Qu’à cela ne tienne, je profite de leur offre et prends un taxi avec elles jusqu’au sanctuaire. A l’entrée, fouille par l’armée. Mes amies d’infortune me disent en effet qu’une bombe y a été posée il y a peu… Mais quelle belle vue ! Le vent avait dégagé le ciel de tout nuage, et la hauteur de la montagne offrait une vue sur la mer magnifique, la côte se découpant entre leur bleu azur de l’eau. On voyait au loin Beyrouth et la forme de sa corniche si caractéristique, mais aussi le long de la côte en direction de Byblos.


Nous commençons par monter au pied de la grande statue de Notre Dame du Liban, qui offre le point de vue le plus vaste. Je dois avouer avoir été un peu déçue car en voyant des photos j’avais pensé que cette statue était bien plus grande, mais le tout, quoiqu’un peu kitsh (ça reste libanais, hein) est tout de même très joli. Puis redescente vers le sanctuaire, vers la petite chapelle qui se situe en dessous de la statue. A côté, se situe une église bien plus grande et bien plus moderne (pour le meilleur et pour le pire d’ailleurs), encore en plein travaux. Je n’ai pas réussi à savoir si la dite église est encore en construction ou plus pragmatiquement en rénovation. Une fois nos dévotions terminées, passage obligé à la boutique souvenir.

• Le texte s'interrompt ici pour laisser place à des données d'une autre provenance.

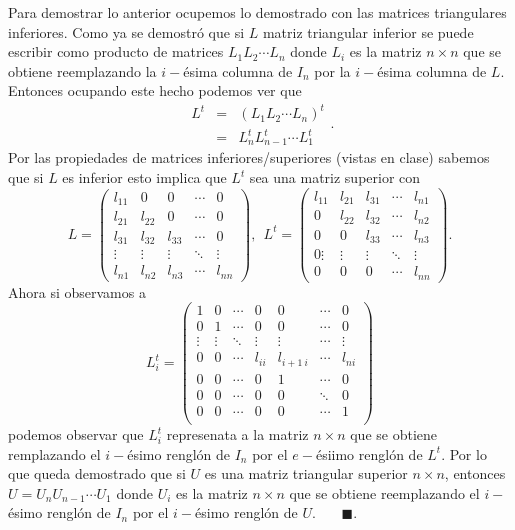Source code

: \documentclass[11pt,letterpaper]{article}
\newcommand{\fin}{$\blacksquare.$}
\begin{document}
\begin{enumerate}
Para demostrar lo anterior ocupemos lo demostrado con las matrices triangulares inferiores. Como ya se demostró que si $L$ matriz triangular inferior se puede escribir como producto de matrices $L_1L_2\cdots L_n$ donde $L_i$ es la matriz $n\times n$ que se obtiene reemplazando la $i-$ésima columna de $I_n$ por la $i-$ésima columna de $L$. Entonces ocupando este hecho podemos ver que 
\begin{equation*}
\begin{array}{ccc}
L^t&=&(L_1L_2\cdots L_n)^t\\
&=&L_n^tL_{n-1}^t\cdots L_1^t
\end{array}.
\end{equation*}
Por las propiedades de matrices inferiores/superiores (vistas en clase) sabemos que si $L$ es inferior esto implica que $L^t$ sea una matriz superior con 
$$L=\left( \begin{array}{ccccc}
l_{11}&0 & 0 & \cdots &0\\
l_{21}&l_{22}& 0 & \cdots & 0\\
l_{31}&l_{32}& l_{33}& \cdots & 0\\
\vdots & \vdots & \vdots & \ddots & \vdots\\
l_{n1}&l_{n2}&l_{n3}& \cdots & l_{nn}
\end{array}\right), \ \ L^t=\left( \begin{array}{ccccc}
l_{11}&l_{21} & l_{31} & \cdots &l_{n1}\\
0&l_{22}& l_{32} & \cdots & l_{n2}\\
0&0& l_{33}& \cdots & l_{n3}\\
0\vdots & \vdots & \vdots & \ddots & \vdots\\
0&0&0& \cdots & l_{nn}
\end{array}\right).$$
Ahora si observamos a
$$L_i^t=\left( \begin{array}{ccccccc}
1&0&\cdots &0&0&\cdots&0\\
0&1&\cdots &0&0&\cdots&0\\
\vdots&\vdots&\ddots&\vdots&\vdots&\cdots&\vdots\\
0&0&\cdots&l_{ii}&l_{i+1\ i}&\cdots&l_{ni}\\
0&0&\cdots&0&1&\cdots&0\\
0&0&\cdots&0&0&\ddots&0\\
0&0&\cdots&0&0&\cdots&1\\
\end{array}\right)$$
podemos observar que $L_i^t$ represenata a la matriz $n\times n$ que se obtiene remplazando el $i-$ésimo renglón de $I_n$ por el $e-$ésiimo renglón de $L^t$. Por lo que queda demostrado que si $U$ es una matriz triangular superior $n\times n$, entonces $U=U_nU_{n-1}\cdots U_1$ donde $U_i$ es la matriz $n\times n$ que se obtiene reemplazando el $i-$ésimo renglón de $I_n$ por el $i-$ésimo renglón de $U$. \ \ \ \fin


\end{enumerate}
\end{document}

Il devait y en avoir pour tous les goûts et pour toutes les tailles de statues de la Vierge, pour tous les goûts de chapelets dorés, de bougies bien grosses et bien fleuries… Bref, finalement, les boutiques souvenirs de Lourdes font à côté bien ternes !




Un café avalé et nous redescendons vers Jounieh. Mes amies d’une après-midi me laissent reprendre le bus vers Beyrouth. J’y retrouve mes amis à dîner, puis nous passons la soirée dans un des bars qui font la réputation de Beyrouth. Le thème de la soirée était … French Night… En gros, cela consistait à voir des gens passer une bonne soirée sur du Hughes Auffray, du Enrico Englesias ou du Joe Dassin, ainsi que toute la panoplie de la variété française des années 60 aux années 80. Assez irréaliste pour des français, mais nous avions le privilège de rire gentiment des libanais chantant « Aux Champs Elysées » en phonétique.

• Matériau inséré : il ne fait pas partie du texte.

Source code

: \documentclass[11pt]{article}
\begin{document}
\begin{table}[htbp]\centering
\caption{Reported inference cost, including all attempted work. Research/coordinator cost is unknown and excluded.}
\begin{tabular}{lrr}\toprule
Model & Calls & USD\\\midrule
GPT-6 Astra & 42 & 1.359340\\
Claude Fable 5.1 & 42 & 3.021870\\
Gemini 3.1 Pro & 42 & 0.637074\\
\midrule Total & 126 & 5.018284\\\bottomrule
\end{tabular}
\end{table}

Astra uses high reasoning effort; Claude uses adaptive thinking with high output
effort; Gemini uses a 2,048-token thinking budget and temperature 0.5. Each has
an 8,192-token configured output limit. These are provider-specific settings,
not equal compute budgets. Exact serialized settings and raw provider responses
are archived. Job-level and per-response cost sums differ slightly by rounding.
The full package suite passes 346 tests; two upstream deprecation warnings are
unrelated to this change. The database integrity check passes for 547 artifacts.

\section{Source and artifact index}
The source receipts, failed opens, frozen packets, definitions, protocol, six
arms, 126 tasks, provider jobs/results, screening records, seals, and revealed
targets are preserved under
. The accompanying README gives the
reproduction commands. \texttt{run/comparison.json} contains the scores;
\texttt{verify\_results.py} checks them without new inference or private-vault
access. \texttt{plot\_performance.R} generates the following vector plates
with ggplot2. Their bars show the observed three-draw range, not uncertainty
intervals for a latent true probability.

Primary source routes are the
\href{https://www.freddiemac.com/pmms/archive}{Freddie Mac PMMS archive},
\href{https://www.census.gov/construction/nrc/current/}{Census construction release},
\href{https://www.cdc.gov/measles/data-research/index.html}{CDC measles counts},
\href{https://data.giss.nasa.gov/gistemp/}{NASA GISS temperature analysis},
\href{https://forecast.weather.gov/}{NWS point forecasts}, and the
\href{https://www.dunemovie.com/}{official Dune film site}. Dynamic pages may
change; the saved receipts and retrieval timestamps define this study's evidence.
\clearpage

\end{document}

Le lendemain, après une bonne grasse matinée (c’est tout de même mes vacances hein !), je m’en vais faire une croix sur la raffinerie de la gastronomie libanaise et vais tester avec Margaux Burger King… Je sais que je devrais en avoir honte, mais finalement ça fait plutôt du bien après avoir mangé syrien pendant près de cinq mois. Je reste à Beyrouth l’après-midi, la météo étant maussade et mon côté sudiste qui ne s’est décidément pas arrangé avec le Proche-Orient : si le temps est couvert, on reste tout simplement à la maison, car il pourrait pleuvoir voyons ! J’en ai donc profité pour écrire ce message et essayer de le publier puisque je ne sais pas trop si cela sera possible en Syrie. J’en ai également profité pour suivre les événements locaux, et essayer de voir sur Internet ce qu’en disent les chaînes d’informations arabes. Avec une bonne concentration désormais, je peux en effet comprendre ce qu’il se dit à la télé, et au vu de tout ce qu’il se passe un peu partout dans le monde arabe, c’est finalement très intéressant car j’ai désormais accès à un point de vue proprement arabe, et peux saisir les subtilités de la langue en entendant les gens s’exprimer. Et cela fait un effet très étrange de voir que finalement, vivre en immersion dans un milieu totalement arabophone commence, après cinq mois, à porter ses fruits efficacement. Et cela porte ses fruits car par exemple au Liban, où les gens sont réputés répondre en français et en anglais, j’arrive à parler arabe avec eux, même si l’accent n’est pas exactement le même que celui auquel je suis habituée à Damas.
Elevage de canards en haut d'un immeuble... vous êtes bien à Beyrouth !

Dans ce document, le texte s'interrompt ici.